Kahvaltıdan sonra Vaughn nefes nefese yanlarına gelmişti. Yemekte ne Malfoy, ne de Vaughn vardı. Albus ve Tony, ikisinin uyuyakaldığını sanıyorlardı. "Gecede gelmemiş" dedi. Rose o saniye kendine vurmak istiyordu. Onun yüzünden ortadan kaybolmuştu. Çenesini belki biraz tutabilseydi kalkıp gitmesine sebep olmazdı. Profesör Richmond ile olan kısa konuşmasından sonra kimse görmemişti. Vaughn ise gece gelmediğini söylüyordu.
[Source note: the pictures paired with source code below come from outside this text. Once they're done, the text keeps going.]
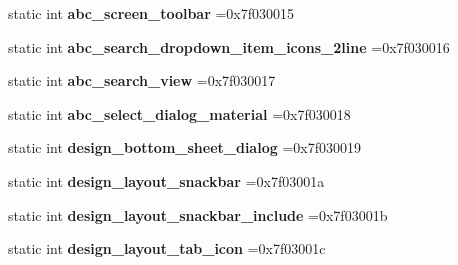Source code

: \begin{DoxyCompactItemize}
static int {\bfseries abc\+\_\+screen\+\_\+toolbar} =0x7f030015
\item 
\mbox{\label{classandroid_1_1support_1_1v7_1_1appcompat_1_1R_1_1layout_a1ac41a4a5fb75129936beaf498b5280c}} 
static int {\bfseries abc\+\_\+search\+\_\+dropdown\+\_\+item\+\_\+icons\+\_\+2line} =0x7f030016
\item 
\mbox{\label{classandroid_1_1support_1_1v7_1_1appcompat_1_1R_1_1layout_a5c9e6a8276f2024f8b63406dd8808795}} 
static int {\bfseries abc\+\_\+search\+\_\+view} =0x7f030017
\item 
\mbox{\label{classandroid_1_1support_1_1v7_1_1appcompat_1_1R_1_1layout_abe4e68bf4521fa3a56cfe5c471724977}} 
static int {\bfseries abc\+\_\+select\+\_\+dialog\+\_\+material} =0x7f030018
\item 
\mbox{\label{classandroid_1_1support_1_1v7_1_1appcompat_1_1R_1_1layout_a58f9d2ffce1602242b18e3f8c1c8fdd8}} 
static int {\bfseries design\+\_\+bottom\+\_\+sheet\+\_\+dialog} =0x7f030019
\item 
\mbox{\label{classandroid_1_1support_1_1v7_1_1appcompat_1_1R_1_1layout_a91738c7b32f5b946619fad6b2686758c}} 
static int {\bfseries design\+\_\+layout\+\_\+snackbar} =0x7f03001a
\item 
\mbox{\label{classandroid_1_1support_1_1v7_1_1appcompat_1_1R_1_1layout_a418ab8134b6af40562d2be1d70e875ef}} 
static int {\bfseries design\+\_\+layout\+\_\+snackbar\+\_\+include} =0x7f03001b
\item 
\mbox{\label{classandroid_1_1support_1_1v7_1_1appcompat_1_1R_1_1layout_a0202ccca6f8a6e0fc118ac975bd123d0}} 
static int {\bfseries design\+\_\+layout\+\_\+tab\+\_\+icon} =0x7f03001c
\item 
\mbox{\label{classandroid_1_1support_1_1v7_1_1appcompat_1_1R_1_1layout_abe78c936bcff4f1159694432b45c4ddb}} 

\end{DoxyCompactItemize}
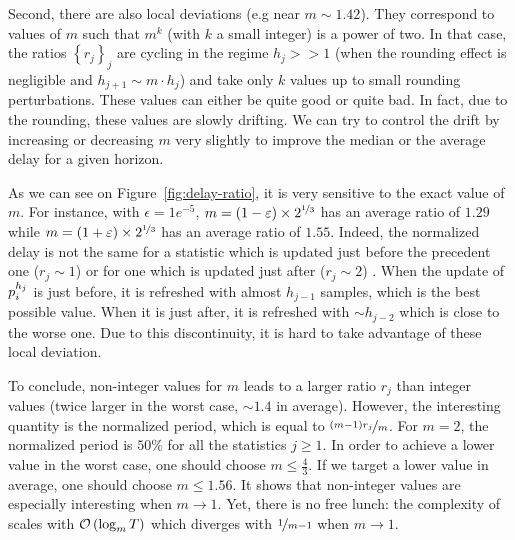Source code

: Second, there are also local deviations (e.g near $m \sim 1.42$). They correspond to values of $m$ such that $m^{k}$ (with $k$ a small integer) is a power of two. In that case, the ratios $\left\{r_j\right\}_j$ are cycling in the regime $h_j >> 1$ (\ie when the rounding effect is negligible and $h_{j+1} \sim m\cdot h_j$)  and take only $k$ values up to small rounding perturbations. These values can either be quite good or quite bad. In fact, due to the rounding, these values are slowly drifting. We can try to control the drift by increasing or decreasing $m$ very slightly to improve the median or the average delay for a given horizon. 

As we can see on Figure~\ref{fig:delay-ratio}, it is very sensitive to the exact value of $m$. For instance, with $\epsilon = 1e^{-5}$,  $m = \left(1-\varepsilon\right) \times 2^{\nicefrac{1}{3}}$ has an average ratio of $1.29$ while $ m= \left(1+\varepsilon\right) \times 2^{\nicefrac{1}{3}}$ has an average ratio of $1.55$. Indeed, the normalized delay is not the same for a statistic which is updated just before the precedent one ($r_j \sim 1$) or for one which is updated just after ($r_j \sim 2$) . When the update of $p_i^{h_j}$ is just before, it is refreshed with almost $h_{j-1}$ samples, which is the best possible value. When it is just after, it is refreshed with $\sim h_{j-2}$ which is close to the worse one. Due to this discontinuity, it is hard to take advantage of these local deviation. %

To conclude, non-integer values for $m$ leads to a larger ratio $r_j$ than integer values (twice larger in the worst case, $\sim 1.4$ in average). However, the interesting quantity is the normalized period, which is equal to $\nicefrac{\left(m-1\right)r_j}{m}$. For $m=2$, the normalized period is $50\%$ for all the statistics $j\geq1$. In order to achieve a lower value in the worst case, one should choose $m\leq \frac{4}{3}$. If we target a lower value in average, one should choose $m\leq 1.56$. It shows that non-integer values are especially interesting when $m\rightarrow 1$. Yet, there is no free lunch: the complexity of \EFFU scales with $\mathcal{O}\left(\log_m T\right)$ which diverges with $\nicefrac{1}{m-1}$ when $m\rightarrow 1$.



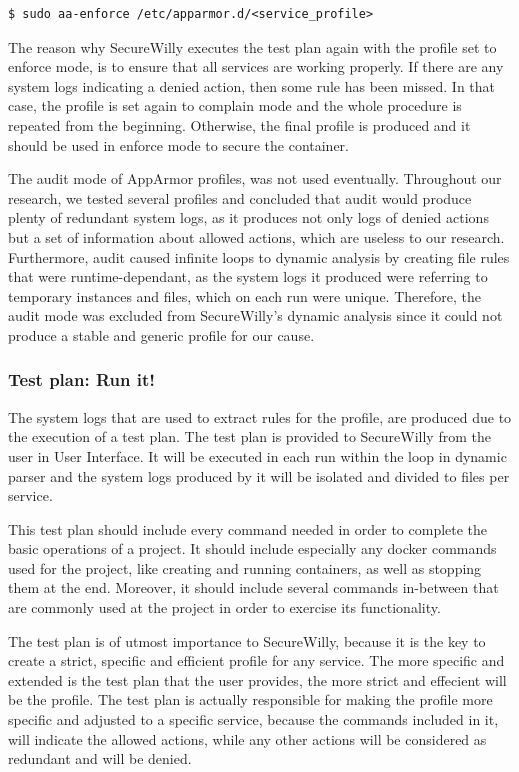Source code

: \begin{lstlisting}[style=dockercommands]
$ sudo aa-enforce /etc/apparmor.d/<service_profile>
\end{lstlisting}

The reason why SecureWilly executes the test plan again with the profile set to enforce mode, is to ensure that all services are working properly. If there are any system logs indicating a denied action, then some rule has been missed. In that case, the profile is set again to complain mode and the whole procedure is repeated from the beginning. Otherwise, the final profile is produced and it should be used in enforce mode to secure the container.

The audit mode of AppArmor profiles, was not used eventually. Throughout our research, we tested several profiles and concluded that audit would produce plenty of redundant system logs, as it produces not only logs of denied actions but a set of information about allowed actions, which are useless to our research. Furthermore, audit caused infinite loops to dynamic analysis by creating file rules that were runtime-dependant, as the system logs it produced were referring to temporary instances and files, which on each run were unique. Therefore, the audit mode was excluded from SecureWilly's dynamic analysis since it could not produce a stable and generic profile for our cause.

\subsubsection{Test plan: Run it!}
The system logs that are used to extract rules for the profile, are produced due to the execution of a test plan. The test plan is provided to SecureWilly from the user in User Interface. It will be executed in each run within the loop in dynamic parser and the system logs produced by it will be isolated and divided to files per service.

This test plan should include every command needed in order to complete the basic operations of a project. It should include especially any docker commands used for the project, like creating and running containers, as well as stopping them at the end. Moreover, it should include several commands in-between that are commonly used at the project in order to exercise its functionality.

The test plan is of utmost importance to SecureWilly, because it is the key to create a strict, specific and efficient profile for any service. The more specific and extended is the test plan that the user provides, the more strict and effecient will be the profile. The test plan is actually responsible for making the profile more specific and adjusted to a specific service, because the commands included in it, will indicate the allowed actions, while any other actions will be considered as redundant and will be denied.

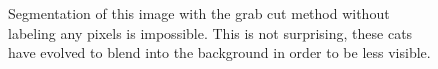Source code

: \documentclass[11pt,a4paper]{article}
\begin{document}
\begin{figure}
\centering
{}


\caption{Segmentation of this image with the grab cut method without labeling any pixels is impossible. This is not surprising, these cats have evolved to blend into the background in order to be less visible.}%

\end{figure}
\end{document}
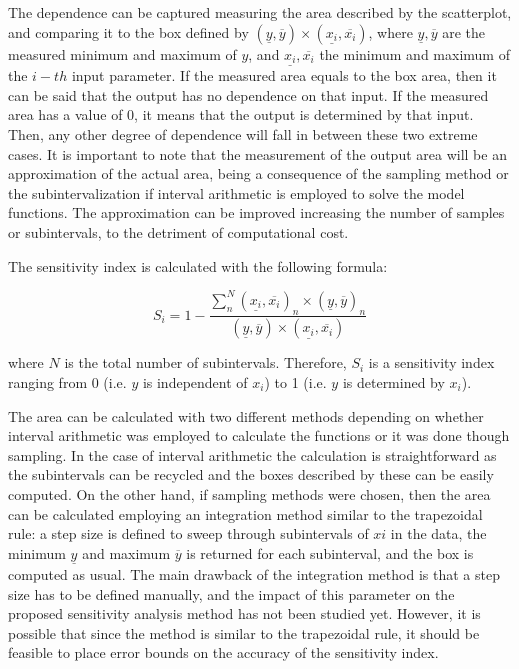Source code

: \documentclass[twocolumn]{rps-esrel2022}
\begin{document}
The dependence can be captured measuring the area described by the scatterplot, and comparing it to the box defined by $(\underline{y},\overline{y})\times(\underline{x_i},\overline{x_i})$,
where $\underline{y},\overline{y}$ are the measured minimum and maximum of $y$, and $\underline{x_i},\overline{x_i}$ the minimum and maximum of the $i-th$ input parameter.
If the measured area equals to the box area, then it can be said that the output has no dependence on that input.
If the measured area has a value of 0, it means that the output is determined by that input.
Then, any other degree of dependence will fall in between these two extreme cases.
It is important to note that the measurement of the output area will be an approximation of the actual area, being a consequence of the sampling method or the subintervalization
if interval arithmetic is employed to solve the model functions.
The approximation can be improved increasing the number of samples or subintervals, to the detriment of computational cost.

The sensitivity index is calculated with the following formula:

\begin{equation}
	S_i = 1 - \frac{\sum_n^N(\underline{x_i},\overline{x_i})_n\times(\underline{y},\overline{y})_n}{(\underline{y},\overline{y})\times(\underline{x_i},\overline{x_i})}
\end{equation}

where $N$ is the total number of subintervals.
Therefore, $S_i$ is a sensitivity index ranging from 0 (i.e. $y$ is independent of $x_i$) to 1 (i.e. $y$ is determined by $x_i$).

The area can be calculated with two different methods depending on whether interval arithmetic was employed to calculate the functions or it was done though sampling.
In the case of interval arithmetic the calculation is straightforward as the subintervals can be recycled and the boxes described by these can be easily computed.
On the other hand, if sampling methods were chosen, then the area can be calculated employing an integration method similar to the trapezoidal rule: a step size is defined to
sweep through subintervals of $xi$ in the data, the minimum $\underline{y}$ and maximum $\overline{y}$ is returned for each subinterval, and the box is computed as usual.
The main drawback of the integration method is that a step size has to be defined manually, and the impact of this parameter on the proposed sensitivity analysis method has not
been studied yet.
However, it is possible that since the method is similar to the trapezoidal rule, it should be feasible to place error bounds on the accuracy of the sensitivity index.
\end{document}
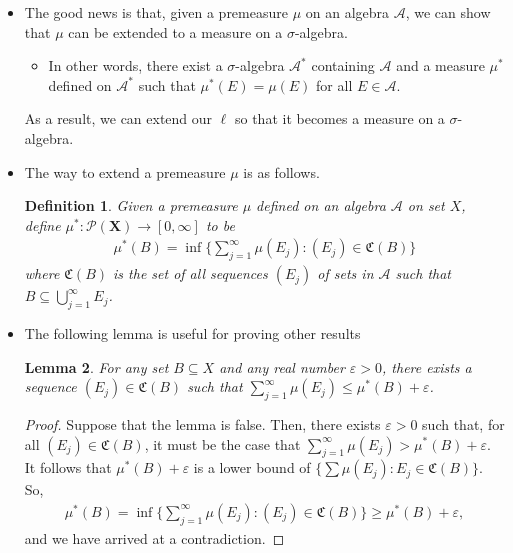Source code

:\documentclass[10pt]{article}
\newtheorem{lemma}{Lemma}
\newtheorem{definition}[lemma]{Definition}
\newcommand{\ve}[1]{\mathbf{#1}}
\newcommand{\mcal}[1]{\mathcal{#1}}
\begin{document}
\begin{itemize}
  \item The good news is that, given a premeasure $\mu$ on an algebra $\mcal{A}$, we can show that $\mu$ can be extended to a measure on a $\sigma$-algebra.
  \begin{itemize}
    \item In other words, there exist a $\sigma$-algebra $\mcal{A}^*$ containing $\mcal{A}$ and a measure $\mu^*$ defined on $\mcal{A}^*$ such that $\mu^*(E) = \mu(E)$ for all $E \in \mcal{A}$. 
  \end{itemize}
  As a result, we can extend our $\ell$ so that it becomes a measure on a $\sigma$-algebra.

  \item The way to extend a premeasure $\mu$ is as follows.
  \begin{definition}
    Given a premeasure $\mu$ defined on an algebra $\mcal{A}$ on set $X$, define $\mu^*: \mcal{P}(\ve{X}) \rightarrow [0,\infty]$ to be
    \begin{align*}
      \mu^*(B) = \inf \bigg\{ \sum_{j=1}^\infty \mu(E_j) : (E_j) \in \mathfrak{C}(B) \bigg\}
    \end{align*}
    where $\mathfrak{C}(B)$ is the set of all sequences $(E_j)$ of sets in $\mcal{A}$ such that $B \subseteq \bigcup_{j=1}^\infty E_j$.
  \end{definition}
  
  \item The following lemma is useful for proving other results
  
  \begin{lemma} \label{lemma:epsilon-cover}
    For any set $B \subseteq X$ and any real number $\varepsilon > 0$, there exists a sequence $(E_j) \in \mathfrak{C}(B)$ such that $\sum_{j=1}^\infty \mu(E_j) \leq \mu^*(B) + \varepsilon$.
  \end{lemma}

  \begin{proof}
    Suppose that the lemma is false. Then, there exists $\varepsilon > 0$ such that, for all $(E_j) \in \mathfrak{C}(B)$, it must be the case that $\sum_{j=1}^\infty \mu(E_j) > \mu^*(B) + \varepsilon$. It follows that $\mu^*(B) + \varepsilon$ is a lower bound of $\{ \sum \mu(E_j) : E_j \in \mathfrak{C}(B) \}$. So,
    \begin{align*}
      \mu^*(B) = \inf \bigg\{ \sum_{j=1}^\infty \mu(E_j) : (E_j) \in \mathfrak{C}(B) \bigg\}
      \geq \mu^*(B) + \varepsilon,
    \end{align*}
    and we have arrived at a contradiction.
  \end{proof}


\end{itemize}
\end{document}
Derslerden sonra ortadan kayboluşunu fark edip diğerleri onu aramışlardı ama Rose inat ederek kılını kıpırdatmamıştı. Şimi pişmanlık duyuyordu işte. Malfoylar ne kadar çok unutmaya çalışsa da illa ki birileri hatırlatıyordu ve Rose bunlardan biri olmak istemesede ani bir sinirle her şeyi mahvetmişti. Artık yüzüne dönüp bakmasa bile haklıydı herhalde. Albus daha çok beklemeden "Arayalım" dedi. Ders başlamıştı ama koridorda altı kişi, Scorpius'u aramak için dağılacaklardı ki şanssızlık üzeri Profesör McGonagall onları yakalamış, bahane dinlemeden derslerine göndermiş ve o gün gözlerinin üzerlerinde olacağını söylemişti. Dertlerini anlatamamışlardı! Hayranlık duyduğu kadın, onu hayal kırıklığına uğratmıştı. Ne olurdu sebebini bir soru verse. Mecbur kalarak sınıfa koşturdular.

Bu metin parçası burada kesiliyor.